Driving the news: To get a glimpse of this future, Axios visited the Anduril Texas Test Site, a brew of Middle East forward-operating base and Burning Man geekdom near the U.S.-Mexico border.
At the dusty, remote airstrip, Anduril showed how a single person familiar with Siri and armed with a laptop could govern a clutch of jet-powered drones.
- Using the company's Lattice for Mission Autonomy software, which looks like a fancy flight tracker, the commander, "Kobe," oversaw a team of midsize drones as they took off, circled up, patrolled the area and downed a simulated enemy aircraft.
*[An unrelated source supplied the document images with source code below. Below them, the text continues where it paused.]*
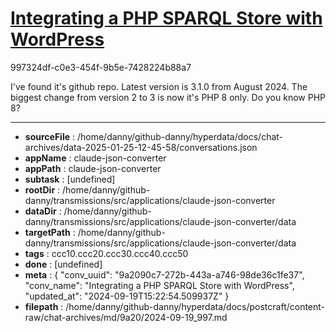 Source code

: # [Integrating a PHP SPARQL Store with WordPress](https://claude.ai/chat/9a2090c7-272b-443a-a746-98de36c1fe37)

997324df-c0e3-454f-9b5e-7428224b88a7

I've found it's github repo. Latest version is 3.1.0 from August 2024. The biggest change from version 2 to 3 is now it's PHP 8 only. Do you know PHP 8?

---

* **sourceFile** : /home/danny/github-danny/hyperdata/docs/chat-archives/data-2025-01-25-12-45-58/conversations.json
* **appName** : claude-json-converter
* **appPath** : claude-json-converter
* **subtask** : [undefined]
* **rootDir** : /home/danny/github-danny/transmissions/src/applications/claude-json-converter
* **dataDir** : /home/danny/github-danny/transmissions/src/applications/claude-json-converter/data
* **targetPath** : /home/danny/github-danny/transmissions/src/applications/claude-json-converter/data
* **tags** : ccc10.ccc20.ccc30.ccc40.ccc50
* **done** : [undefined]
* **meta** : {
  "conv_uuid": "9a2090c7-272b-443a-a746-98de36c1fe37",
  "conv_name": "Integrating a PHP SPARQL Store with WordPress",
  "updated_at": "2024-09-19T15:22:54.509937Z"
}
* **filepath** : /home/danny/github-danny/hyperdata/docs/postcraft/content-raw/chat-archives/md/9a20/2024-09-19_997.md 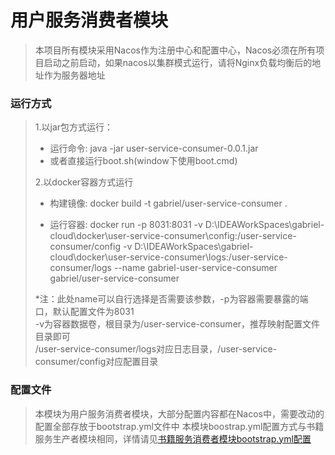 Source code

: # 用户服务消费者模块

> 本项目所有模块采用Nacos作为注册中心和配置中心，Nacos必须在所有项目启动之前启动，如果nacos以集群模式运行，请将Nginx负载均衡后的地址作为服务器地址

### 运行方式

> 1.以jar包方式运行：
>
>   * 运行命令: java -jar user-service-consumer-0.0.1.jar
>   * 或者直接运行boot.sh(window下使用boot.cmd)
>
> 2.以docker容器方式运行
>
> * 构建镜像: docker build -t gabriel/user-service-consumer .
>
> * 运行容器: docker run -p 8031:8031 -v D:\IDEAWorkSpaces\gabriel-cloud\docker\user-service-consumer\config:/user-service-consumer/config -v D:\IDEAWorkSpaces\gabriel-cloud\docker\user-service-consumer\logs:/user-service-consumer/logs --name gabriel-user-service-consumer gabriel/user-service-consumer
>
> *注：此处name可以自行选择是否需要该参数，-p为容器需要暴露的端口，默认配置文件为8031  
> -v为容器数据卷，根目录为/user-service-consumer，推荐映射配置文件目录即可  
> /user-service-consumer/logs对应日志目录，/user-service-consumer/config对应配置目录
>

### 配置文件

> 本模块为用户服务消费者模块，大部分配置内容都在Nacos中，需要改动的配置全部存放于bootstrap.yml文件中
> 本模块boostrap.yml配置方式与书籍服务生产者模块相同，详情请见[书籍服务消费者模块bootstrap.yml配置](../book-service-consumer/README.md) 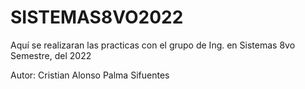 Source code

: # SISTEMAS8VO2022
Aquí se realizaran las practicas con el grupo de Ing. en Sistemas 8vo Semestre, del 2022

Autor: Cristian Alonso Palma Sifuentes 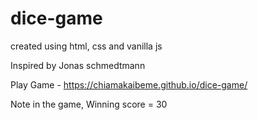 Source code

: # dice-game
created using html, css and vanilla js 

Inspired by Jonas schmedtmann

Play Game - https://chiamakaibeme.github.io/dice-game/

Note in the game, Winning score = 30

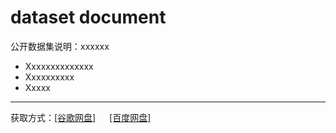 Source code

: # dataset document
公开数据集说明：xxxxxx



* Xxxxxxxxxxxxxx
* Xxxxxxxxxx
* Xxxxx


**************************************


获取方式：[[谷歌网盘]](https://www.baidu.com)  &emsp;    [[百度网盘]](https://www.baidu.com)
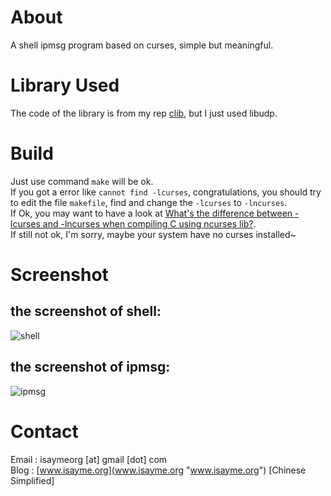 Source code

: # About #
A shell ipmsg program based on curses, simple but meaningful.

# Library Used #
The code of the library is from my rep [clib](https://github.com/isayme/clib "https://github.com/isayme/clib"),  but I just used libudp.

# Build #
Just use command `make` will be ok.  
If you got a error like `cannot find -lcurses`, congratulations, you should try to edit the file `makefile`,
find and change the `-lcurses` to `-lncurses`.  
If Ok, you may want to have a look at 
[What's the difference between -lcurses and -lncurses when compiling C using ncurses lib?]("http://stackoverflow.com/questions/1517756/whats-the-difference-between-lcurses-and-lncurses-when-compiling-c-using-ncur").  
If still not ok, I'm sorry, maybe your system have no curses installed~

# Screenshot #

## the screenshot of shell:  ##
![shell](https://raw.github.com/isayme/cipmsg/master/bin/cipmsg_1.png)  

## the screenshot of ipmsg:  ##
![ipmsg](https://raw.github.com/isayme/cipmsg/master/bin/cipmsg_2.png)  

# Contact #
Email : isaymeorg [at] gmail [dot] com  
Blog  : [www.isayme.org](www.isayme.org "www.isayme.org") [Chinese Simplified]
- The drones sought permission before making consequential moves, like intercepting the incoming plane and launching what was described as a "magic missile." (Nothing actually went boom.)
- During a Blue Angels-style flyby, the drones bunched together with just 20 feet of separation. Their callsign was "Mustang," a callback to the World War II-era P-51 the U.S. produced en masse.
Between the lines: The event offered a peek at how Anduril is thinking about airpower, autonomy and their digital interstice amid a competition to build the Air Force's fleet of robo-wingmen
- The service selected Anduril and General Atomics to develop CCA prototypes in April.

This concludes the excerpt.